Abstract
Self-guided eHealth has the benefit of providing autonomy to patients. However, the autonomy comes with a cost; elevated attrition rates. Embodied Conversational Agents (‘robots on screen’), have technological capabilities to build rapport with eHealth users and to support them, but are costly to realize and their evidence is inconclusive. We investigated a novel and low-technological method to build rapport. eHealth users synchronized their speech with a monologue-style ECA, a method for which there exists evidence within the human-to-human communication domain. User experiences were investigated using predominantly qualitative methods. As our study results show, users are fairly positive about speaking synchronously with the ECA. However, the experimental task needs refinements. Users need to priorly hear, at least once, the pace of their artificial interlocutor in order to synchronize.

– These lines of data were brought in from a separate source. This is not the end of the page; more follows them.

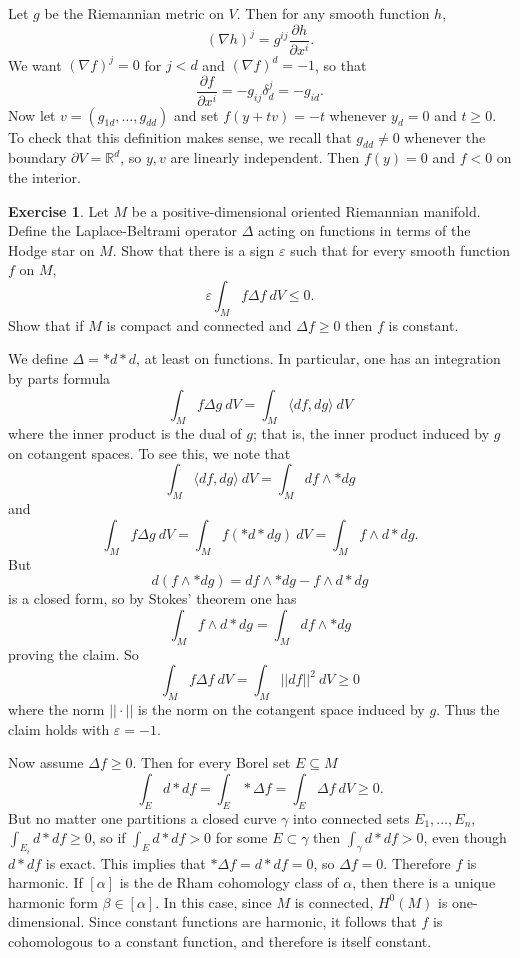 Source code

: \documentclass[10pt]{article}
\newcommand{\RR}{\mathbb{R}}
\renewcommand{\epsilon}{\varepsilon}
\theoremstyle{definition}
\newtheorem{exer}{Exercise}
\begin{document}
Let $g$ be the Riemannian metric on $V$. Then for any smooth function $h$,
$$(\nabla h)^j = g^{ij} \frac{\partial h}{\partial x^i}.$$
We want $(\nabla f)^j = 0$ for $j < d$ and $(\nabla f)^d = -1$, so that
$$\frac{\partial f}{\partial x^i} = -g_{ij} \delta^j_d = -g_{id}.$$
Now let $v = (g_{1d}, \dots, g_{dd})$ and set $f(y + tv) = -t$ whenever $y_d = 0$ and $t \geq 0$.
To check that this definition makes sense, we recall that $g_{dd} \neq 0$ whenever the boundary $\partial V = \RR^d$, so $y,v$ are linearly independent.
Then $f(y) = 0$ and $f < 0$ on the interior.

\begin{exer}
Let $M$ be a positive-dimensional oriented Riemannian manifold.
Define the Laplace-Beltrami operator $\Delta$ acting on functions in terms of the Hodge star on $M$.
Show that there is a sign $\epsilon$ such that for every smooth function $f$ on $M$,
$$\epsilon \int_M f \Delta f ~dV \leq 0.$$
Show that if $M$ is compact and connected and $\Delta f \geq 0$ then $f$ is constant.
\end{exer}

We define $\Delta = *d*d$, at least on functions.
In particular, one has an integration by parts formula
$$\int_M f \Delta g ~dV = \int_M \langle df, dg\rangle ~dV$$
where the inner product is the dual of $g$; that is, the inner product induced by $g$ on cotangent spaces.
To see this, we note that
$$\int_M \langle df, dg\rangle ~dV = \int_M df \wedge *dg$$
and
$$\int_M f \Delta g~dV = \int_M f(*d*dg) ~dV = \int_M f \wedge d*dg.$$
But
$$d(f \wedge *dg) = df \wedge *dg - f \wedge d*dg$$
is a closed form, so by Stokes' theorem one has
$$\int_M f \wedge d*dg = \int_M df \wedge *dg$$
proving the claim.
So
$$\int_M f \Delta f ~dV = \int_M ||df||^2 ~dV \geq 0$$
where the norm $||\cdot||$ is the norm on the cotangent space induced by $g$.
Thus the claim holds with $\epsilon = -1$.

Now assume $\Delta f \geq 0$. Then for every Borel set $E \subseteq M$
$$\int_E d*df = \int_E *\Delta f = \int_E \Delta f~dV \geq 0.$$
But no matter one partitions a closed curve $\gamma$ into connected sets $E_1, \dots, E_n$, $\int_{E_i} d*df \geq 0$, so if $\int_E d*df > 0$ for some $E \subset \gamma$ then $\int_\gamma d*df > 0$, even though $d*df$ is exact.
This implies that $*\Delta f = d*df = 0$, so $\Delta f = 0$.
Therefore $f$ is harmonic.
If $[\alpha]$ is the de Rham cohomology class of $\alpha$, then there is a unique harmonic form $\beta \in [\alpha]$.
In this case, since $M$ is connected, $H^0(M)$ is one-dimensional.
Since constant functions are harmonic, it follows that $f$ is cohomologous to a constant function, and therefore is itself constant.
\end{document}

Future studies can further examine the refined synchronous speech task and its potential for more widely accessible rapport-building ECA’s aiming for eHealth adherence.
| Original language | English |
|---|---|
| Pages (from-to) | 130-155 |
| Number of pages | 26 |
| Journal | Interaction Design and Architecture(s) |
| Issue number | 56 |
| DOIs | |
| Publication status | Published - 2023 |
UN SDGs
This output contributes to the following UN Sustainable Development Goals (SDGs)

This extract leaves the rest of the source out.